Todo estaría de maravilla,de no ser por la maldita piel.Vladimir Nabokov
Se le debe agradecer a Sergio del Molino que se haya dedicado a la literatura para vengarse de la psoriasis. Stalin también la padeció y decidió vengarse de la humanidad. Así lo cuenta el propio escritor entre las páginas irritables de 'La piel' . El tirano soviético se avergonzaba de la suya, como se avergonzaban John Updike, Cindy Lauper, el narco Escobar y Vladimir Nabokov.
Son los personajes que 'interrumpen' las memorias de Sergio del Molino y que le permiten fugarse esporádicamente de su traumática relación con la enfermedad. Tan evidente en sus escamas, en sus eccemas y en sus secuelas como para sentirse un monstruo, pero también propicia a la reivindicación de la impureza. Mucho peor hubiera sido aislarse del mundo como hacían los ultras judíos de Qumran en la orilla del Mar Muerto. La comunidad fanática que originaron al sur de Jerusalén un siglo antes de Cristo requería la distinción de una piel inmaculada, aunque la propia excepcionalidad cutánea, premonitoria de las atroces hegemonías raciales, terminó convirtiéndose en la paradoja del exilio y del aislamiento.

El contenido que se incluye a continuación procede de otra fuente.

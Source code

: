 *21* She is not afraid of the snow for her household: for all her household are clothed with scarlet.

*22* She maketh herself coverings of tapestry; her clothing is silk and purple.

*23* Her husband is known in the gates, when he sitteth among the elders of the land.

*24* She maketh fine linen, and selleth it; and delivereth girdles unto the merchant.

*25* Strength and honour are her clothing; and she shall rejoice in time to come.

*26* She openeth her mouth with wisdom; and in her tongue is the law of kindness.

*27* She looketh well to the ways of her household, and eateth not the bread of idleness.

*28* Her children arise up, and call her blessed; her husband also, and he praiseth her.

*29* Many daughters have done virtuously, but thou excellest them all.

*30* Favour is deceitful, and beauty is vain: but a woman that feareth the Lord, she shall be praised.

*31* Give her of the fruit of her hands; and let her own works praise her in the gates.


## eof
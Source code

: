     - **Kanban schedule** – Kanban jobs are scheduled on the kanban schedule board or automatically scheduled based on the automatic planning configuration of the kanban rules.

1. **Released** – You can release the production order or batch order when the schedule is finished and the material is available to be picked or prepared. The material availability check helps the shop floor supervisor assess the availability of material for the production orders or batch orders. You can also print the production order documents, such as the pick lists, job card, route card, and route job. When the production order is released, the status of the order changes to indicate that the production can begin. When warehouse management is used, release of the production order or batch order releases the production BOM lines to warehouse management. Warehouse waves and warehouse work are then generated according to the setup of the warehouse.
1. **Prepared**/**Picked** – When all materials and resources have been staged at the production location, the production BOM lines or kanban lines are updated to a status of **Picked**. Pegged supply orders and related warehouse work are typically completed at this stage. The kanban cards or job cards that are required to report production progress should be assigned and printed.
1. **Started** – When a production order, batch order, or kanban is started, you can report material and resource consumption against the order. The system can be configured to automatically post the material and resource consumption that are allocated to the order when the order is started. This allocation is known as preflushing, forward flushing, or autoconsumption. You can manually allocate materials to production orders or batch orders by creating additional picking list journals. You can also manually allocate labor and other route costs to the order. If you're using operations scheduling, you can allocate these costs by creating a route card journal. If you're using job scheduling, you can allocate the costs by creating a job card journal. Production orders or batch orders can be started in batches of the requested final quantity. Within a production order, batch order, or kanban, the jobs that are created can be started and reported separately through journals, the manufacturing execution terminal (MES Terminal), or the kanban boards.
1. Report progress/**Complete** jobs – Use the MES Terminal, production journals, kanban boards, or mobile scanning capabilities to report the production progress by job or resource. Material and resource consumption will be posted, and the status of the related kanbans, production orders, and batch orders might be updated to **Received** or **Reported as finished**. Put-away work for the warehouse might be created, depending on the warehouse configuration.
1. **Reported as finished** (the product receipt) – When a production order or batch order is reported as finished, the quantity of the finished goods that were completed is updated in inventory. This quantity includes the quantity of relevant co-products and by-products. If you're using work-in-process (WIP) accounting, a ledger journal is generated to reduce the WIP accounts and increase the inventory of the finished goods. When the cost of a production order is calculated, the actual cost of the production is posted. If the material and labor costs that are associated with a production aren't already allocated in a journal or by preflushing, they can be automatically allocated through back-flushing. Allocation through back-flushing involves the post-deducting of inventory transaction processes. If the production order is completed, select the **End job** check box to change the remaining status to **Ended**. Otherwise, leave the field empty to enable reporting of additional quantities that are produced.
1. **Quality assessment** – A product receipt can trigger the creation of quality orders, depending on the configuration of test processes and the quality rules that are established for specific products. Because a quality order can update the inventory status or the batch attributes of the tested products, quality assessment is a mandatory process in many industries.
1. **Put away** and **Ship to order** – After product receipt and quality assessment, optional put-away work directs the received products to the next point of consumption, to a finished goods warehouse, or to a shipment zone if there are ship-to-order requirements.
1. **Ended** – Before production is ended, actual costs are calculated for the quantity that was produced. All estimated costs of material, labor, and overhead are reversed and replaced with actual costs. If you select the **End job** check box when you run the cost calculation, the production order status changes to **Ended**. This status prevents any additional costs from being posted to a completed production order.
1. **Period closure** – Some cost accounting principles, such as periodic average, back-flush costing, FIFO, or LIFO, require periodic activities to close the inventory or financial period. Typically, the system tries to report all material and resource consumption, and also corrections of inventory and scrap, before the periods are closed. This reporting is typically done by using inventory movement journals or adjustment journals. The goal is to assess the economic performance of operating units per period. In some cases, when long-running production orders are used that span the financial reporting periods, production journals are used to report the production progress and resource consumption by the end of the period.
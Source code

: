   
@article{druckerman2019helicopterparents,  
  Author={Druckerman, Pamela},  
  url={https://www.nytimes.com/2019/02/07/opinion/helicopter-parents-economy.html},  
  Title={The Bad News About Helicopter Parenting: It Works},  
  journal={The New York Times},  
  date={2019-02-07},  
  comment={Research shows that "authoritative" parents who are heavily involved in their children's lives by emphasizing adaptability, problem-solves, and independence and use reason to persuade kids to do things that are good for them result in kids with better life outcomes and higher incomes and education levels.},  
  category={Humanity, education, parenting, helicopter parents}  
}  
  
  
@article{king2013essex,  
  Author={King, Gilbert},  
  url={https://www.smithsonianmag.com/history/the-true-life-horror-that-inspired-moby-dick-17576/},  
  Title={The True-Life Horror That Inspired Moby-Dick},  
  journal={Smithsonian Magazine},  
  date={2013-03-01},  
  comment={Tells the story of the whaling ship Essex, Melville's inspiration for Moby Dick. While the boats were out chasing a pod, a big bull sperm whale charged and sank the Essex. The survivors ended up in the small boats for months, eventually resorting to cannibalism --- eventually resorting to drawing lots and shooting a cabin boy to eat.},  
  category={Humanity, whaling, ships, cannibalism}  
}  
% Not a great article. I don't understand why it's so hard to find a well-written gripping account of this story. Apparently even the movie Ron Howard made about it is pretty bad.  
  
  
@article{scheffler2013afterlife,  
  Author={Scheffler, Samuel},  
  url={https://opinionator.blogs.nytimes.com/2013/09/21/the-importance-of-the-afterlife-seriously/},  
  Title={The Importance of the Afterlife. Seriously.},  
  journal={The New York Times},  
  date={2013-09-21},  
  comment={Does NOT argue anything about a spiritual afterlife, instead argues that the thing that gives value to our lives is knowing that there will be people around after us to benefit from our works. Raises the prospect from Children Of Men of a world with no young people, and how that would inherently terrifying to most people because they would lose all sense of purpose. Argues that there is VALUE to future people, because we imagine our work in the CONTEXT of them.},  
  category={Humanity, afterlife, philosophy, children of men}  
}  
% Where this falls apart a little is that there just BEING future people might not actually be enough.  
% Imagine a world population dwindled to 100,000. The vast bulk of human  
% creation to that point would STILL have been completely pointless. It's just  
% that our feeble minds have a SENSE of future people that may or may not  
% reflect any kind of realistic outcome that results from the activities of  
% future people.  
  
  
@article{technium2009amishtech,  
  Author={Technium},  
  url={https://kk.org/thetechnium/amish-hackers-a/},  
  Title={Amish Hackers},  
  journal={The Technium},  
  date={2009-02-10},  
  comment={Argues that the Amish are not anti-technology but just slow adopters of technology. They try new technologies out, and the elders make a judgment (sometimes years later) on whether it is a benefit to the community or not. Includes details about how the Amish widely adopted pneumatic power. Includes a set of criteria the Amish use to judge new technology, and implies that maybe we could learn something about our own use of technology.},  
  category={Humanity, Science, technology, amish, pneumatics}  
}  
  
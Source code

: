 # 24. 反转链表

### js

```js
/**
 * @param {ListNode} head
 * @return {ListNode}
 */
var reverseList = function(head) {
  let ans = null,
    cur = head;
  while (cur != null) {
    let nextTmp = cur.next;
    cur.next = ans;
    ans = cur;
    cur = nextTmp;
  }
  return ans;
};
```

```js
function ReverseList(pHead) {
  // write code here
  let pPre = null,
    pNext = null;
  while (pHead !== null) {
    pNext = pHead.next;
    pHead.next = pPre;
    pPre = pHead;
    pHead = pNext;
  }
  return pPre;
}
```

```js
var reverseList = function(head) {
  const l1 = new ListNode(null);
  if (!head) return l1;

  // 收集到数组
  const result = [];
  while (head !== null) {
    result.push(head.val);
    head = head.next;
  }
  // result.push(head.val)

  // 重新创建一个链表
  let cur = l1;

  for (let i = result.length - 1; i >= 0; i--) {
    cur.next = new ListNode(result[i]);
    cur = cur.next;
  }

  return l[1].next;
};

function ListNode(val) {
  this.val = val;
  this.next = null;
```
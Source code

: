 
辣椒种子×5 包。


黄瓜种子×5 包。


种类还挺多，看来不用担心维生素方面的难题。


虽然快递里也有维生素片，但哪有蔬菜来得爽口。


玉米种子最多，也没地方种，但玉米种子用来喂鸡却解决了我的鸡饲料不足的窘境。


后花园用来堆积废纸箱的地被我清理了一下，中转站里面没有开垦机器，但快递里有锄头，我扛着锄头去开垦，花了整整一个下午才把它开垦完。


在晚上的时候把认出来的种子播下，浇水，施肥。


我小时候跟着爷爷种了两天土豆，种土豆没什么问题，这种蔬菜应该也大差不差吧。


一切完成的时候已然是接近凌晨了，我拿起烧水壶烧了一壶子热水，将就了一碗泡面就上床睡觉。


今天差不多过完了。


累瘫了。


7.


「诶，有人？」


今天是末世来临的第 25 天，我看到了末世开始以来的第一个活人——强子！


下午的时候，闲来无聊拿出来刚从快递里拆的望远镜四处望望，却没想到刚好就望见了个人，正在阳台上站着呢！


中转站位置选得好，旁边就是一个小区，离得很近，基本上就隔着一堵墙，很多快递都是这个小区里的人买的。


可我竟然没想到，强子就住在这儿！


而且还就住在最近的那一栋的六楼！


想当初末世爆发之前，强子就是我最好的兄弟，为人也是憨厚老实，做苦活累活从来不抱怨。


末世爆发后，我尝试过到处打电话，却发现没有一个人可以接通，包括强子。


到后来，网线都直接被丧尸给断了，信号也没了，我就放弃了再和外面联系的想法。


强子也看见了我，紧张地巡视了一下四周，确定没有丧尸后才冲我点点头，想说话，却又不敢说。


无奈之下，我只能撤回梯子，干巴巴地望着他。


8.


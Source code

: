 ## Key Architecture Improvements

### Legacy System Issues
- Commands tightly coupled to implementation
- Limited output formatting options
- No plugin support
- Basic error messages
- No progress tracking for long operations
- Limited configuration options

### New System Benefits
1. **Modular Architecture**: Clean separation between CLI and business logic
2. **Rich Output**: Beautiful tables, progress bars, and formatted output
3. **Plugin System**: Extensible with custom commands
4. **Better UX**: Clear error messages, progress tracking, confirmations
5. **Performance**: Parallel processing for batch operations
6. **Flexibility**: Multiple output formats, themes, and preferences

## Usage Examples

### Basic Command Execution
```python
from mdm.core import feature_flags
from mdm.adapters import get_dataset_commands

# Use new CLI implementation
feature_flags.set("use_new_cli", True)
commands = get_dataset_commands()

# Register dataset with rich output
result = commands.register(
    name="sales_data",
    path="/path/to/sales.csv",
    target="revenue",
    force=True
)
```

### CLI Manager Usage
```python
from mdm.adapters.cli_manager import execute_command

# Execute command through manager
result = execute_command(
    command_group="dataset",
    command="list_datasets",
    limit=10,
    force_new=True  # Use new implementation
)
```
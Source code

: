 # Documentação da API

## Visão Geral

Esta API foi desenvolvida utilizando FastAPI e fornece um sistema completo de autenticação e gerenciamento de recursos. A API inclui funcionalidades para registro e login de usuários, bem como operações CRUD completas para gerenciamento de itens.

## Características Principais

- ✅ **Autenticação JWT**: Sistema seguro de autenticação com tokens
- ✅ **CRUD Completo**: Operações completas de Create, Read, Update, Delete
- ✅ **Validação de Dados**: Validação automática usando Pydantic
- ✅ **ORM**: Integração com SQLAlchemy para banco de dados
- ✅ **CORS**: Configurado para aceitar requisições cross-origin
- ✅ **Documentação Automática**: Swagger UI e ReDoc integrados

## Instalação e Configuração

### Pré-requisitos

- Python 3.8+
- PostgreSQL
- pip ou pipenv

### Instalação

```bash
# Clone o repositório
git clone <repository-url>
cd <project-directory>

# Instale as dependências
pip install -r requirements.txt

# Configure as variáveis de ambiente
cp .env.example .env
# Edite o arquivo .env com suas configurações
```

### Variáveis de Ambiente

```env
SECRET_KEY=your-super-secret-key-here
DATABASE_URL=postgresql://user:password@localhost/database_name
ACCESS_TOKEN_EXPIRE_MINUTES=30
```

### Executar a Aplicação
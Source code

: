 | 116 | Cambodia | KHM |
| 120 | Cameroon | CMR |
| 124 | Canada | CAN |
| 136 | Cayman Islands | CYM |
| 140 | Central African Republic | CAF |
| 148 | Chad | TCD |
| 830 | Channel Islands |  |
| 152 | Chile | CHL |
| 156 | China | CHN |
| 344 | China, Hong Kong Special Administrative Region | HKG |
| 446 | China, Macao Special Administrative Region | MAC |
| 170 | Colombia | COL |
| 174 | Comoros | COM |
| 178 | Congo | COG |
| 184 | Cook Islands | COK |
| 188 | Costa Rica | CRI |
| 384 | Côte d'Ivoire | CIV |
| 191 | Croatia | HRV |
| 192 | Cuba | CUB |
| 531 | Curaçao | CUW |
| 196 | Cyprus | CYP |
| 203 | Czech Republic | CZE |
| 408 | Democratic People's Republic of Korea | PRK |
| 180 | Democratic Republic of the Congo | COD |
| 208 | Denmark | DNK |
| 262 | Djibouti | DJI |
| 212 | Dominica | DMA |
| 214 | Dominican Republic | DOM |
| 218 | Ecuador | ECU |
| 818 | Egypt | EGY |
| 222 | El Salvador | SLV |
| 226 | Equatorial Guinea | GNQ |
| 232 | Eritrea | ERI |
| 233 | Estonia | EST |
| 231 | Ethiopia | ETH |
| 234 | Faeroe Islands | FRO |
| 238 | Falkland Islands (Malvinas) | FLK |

“No puede rozarse la beatitud sin haber sentido antes la piel crujiente y dolorida”, escribe Sergio del Molino renegando de las almas puras. Ha decidido mistificarse con la vida, exponerse, arriesgarse, corromperse, de tal manera que 'La piel' representa lo contrario de los libros de autoayuda y de los manuales de confesiones que acaparan las librerías de los supermercados. No hay rastro ni de victimismo ni de doctrina de la esperanza. La prueba está en que el narrador de 'La piel' abjura del cinismo con que Cindy Lauper concibió un himno al porvenir de los apestados no ya indecoroso por la letra y el título —'Hope'— sino porque la antigua mártir de Brooklyn se había entregado al proselitismo de una poderosa compañía farmacéutica. “Los sarnosos, los monstruos, las brujas, los leprosos y todos los que viajamos juntos río abajo en la nave de los locos, atracando en los lazaretos de las orillas, no encontramos la menor esperanza en 'Hope', pero podemos echarnos a bailar con 'Girls just want have fun' mientras los cuerdos, los bronceados, los guapos, los atletas y los repeinados se burlan en la orilla a nuestro paso. Podemos seguir proclamando nuestro derecho a caminar al aire libre y divertirnos”
Es un libro atípico 'La piel'. No se puede catalogar como unas memorias ni tampoco como un ensayo científico, una novela convencional ni un bestiario. Del Molino reivindica y ejerce el derecho a la ficción, no digamos cuando habla de sí mismo. Sostiene Oliver Sacks que recordamos con nitidez muchos hechos biográficos que nunca sucedieron y nos hemos olvidado de otros episodios que ocurrieron realmente. La evidencia científica exonera de toda responsabilidad “histórica” al autor de 'La piel', entre otras razones, porque la mirada retrospectiva se confunde con los tiempos contemporáneos y con los venideros. Prevalece una superposición temporal que evoca el hallazgo narrativo de la 'Lolita' de Nabokov —la sincronía— y que Del Molino convierte en homenaje. Un aforismo del escritor ruso inaugura el libro —“Todo estaría de maravilla de no ser por la maldita piel”— y un capítulo evoca las marcas de la piel de Nabokov, también él rehén de la psoriasis y “compadre enfermo” de Sergio del Molino en la galería de los monstruos que se han escondido debajo de las camisas de algodón.
Ninguno tan feroz como Stalin ni tan despiadado en su venganza: “Los engendros de piel enferma quieren contagiar sus manchas y erupciones a todos (...) se consuelan provocando que la corteza del mundo enferme y se estropee como la suya propia. Si consiguen el poder suficiente, llevarán la sequedad, el escozor, la sangre del rascado y la fealdad de las escamas al último rincón del planeta”. El poder de Sergio del Molino reside más bien en las palabras, de tal forma que 'La piel' no es precisamente un libro inocuo ni placentero. Hiere y hace sonreír. Conmueve y escuece. Sacude y divierte. Incluso contiene una erudición y una enjundia filosófica que evitan la tentación de la vanagloria, independientemente de los pasajes lapidarios.